→ **Study material**
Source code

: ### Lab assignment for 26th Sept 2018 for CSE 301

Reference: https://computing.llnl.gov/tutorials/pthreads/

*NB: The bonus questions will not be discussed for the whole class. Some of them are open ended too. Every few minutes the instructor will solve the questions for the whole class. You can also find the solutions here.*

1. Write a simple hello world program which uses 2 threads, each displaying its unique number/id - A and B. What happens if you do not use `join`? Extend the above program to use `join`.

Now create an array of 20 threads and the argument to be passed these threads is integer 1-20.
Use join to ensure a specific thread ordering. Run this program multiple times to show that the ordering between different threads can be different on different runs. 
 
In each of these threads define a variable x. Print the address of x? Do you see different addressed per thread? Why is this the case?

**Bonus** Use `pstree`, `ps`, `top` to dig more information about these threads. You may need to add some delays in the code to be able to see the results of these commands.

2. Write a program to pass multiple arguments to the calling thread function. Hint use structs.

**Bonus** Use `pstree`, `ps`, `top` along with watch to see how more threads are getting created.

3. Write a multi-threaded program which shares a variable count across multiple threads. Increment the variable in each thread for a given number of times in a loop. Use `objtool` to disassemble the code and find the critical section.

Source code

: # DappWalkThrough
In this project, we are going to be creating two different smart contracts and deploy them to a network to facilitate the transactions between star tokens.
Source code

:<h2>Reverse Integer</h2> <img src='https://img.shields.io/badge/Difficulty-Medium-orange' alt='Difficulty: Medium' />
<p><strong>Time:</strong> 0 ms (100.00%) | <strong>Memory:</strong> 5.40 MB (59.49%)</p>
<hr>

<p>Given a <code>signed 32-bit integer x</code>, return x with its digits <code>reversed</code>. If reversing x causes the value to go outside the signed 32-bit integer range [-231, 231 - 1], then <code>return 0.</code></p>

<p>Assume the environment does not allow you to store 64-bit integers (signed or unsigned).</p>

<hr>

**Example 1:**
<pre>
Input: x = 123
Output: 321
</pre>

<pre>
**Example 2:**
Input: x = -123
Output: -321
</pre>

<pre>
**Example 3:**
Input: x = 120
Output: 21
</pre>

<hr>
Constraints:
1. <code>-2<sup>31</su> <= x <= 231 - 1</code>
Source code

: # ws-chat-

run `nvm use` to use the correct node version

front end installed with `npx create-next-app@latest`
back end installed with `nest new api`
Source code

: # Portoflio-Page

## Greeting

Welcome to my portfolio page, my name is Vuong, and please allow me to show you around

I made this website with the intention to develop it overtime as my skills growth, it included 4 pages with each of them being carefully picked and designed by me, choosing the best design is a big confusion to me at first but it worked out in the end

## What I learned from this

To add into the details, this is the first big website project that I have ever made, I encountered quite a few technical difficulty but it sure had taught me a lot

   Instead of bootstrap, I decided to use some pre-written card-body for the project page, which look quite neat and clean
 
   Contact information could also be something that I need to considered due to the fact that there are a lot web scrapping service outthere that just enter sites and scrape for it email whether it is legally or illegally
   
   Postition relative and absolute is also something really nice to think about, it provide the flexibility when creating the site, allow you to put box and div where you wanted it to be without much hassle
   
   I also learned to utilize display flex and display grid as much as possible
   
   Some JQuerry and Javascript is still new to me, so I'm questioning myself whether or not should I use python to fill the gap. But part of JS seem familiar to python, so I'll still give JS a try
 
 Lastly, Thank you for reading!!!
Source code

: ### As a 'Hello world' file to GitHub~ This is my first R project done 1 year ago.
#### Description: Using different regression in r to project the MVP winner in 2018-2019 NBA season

→ **Activity**
Copy out each line of the data that holds the string "What".

→ **Answer area**
1. Write a simple hello world program which uses 2 threads, each displaying its unique number/id - A and B. What happens if you do not use `join`? Extend the above program to use `join`.
## What I learned from this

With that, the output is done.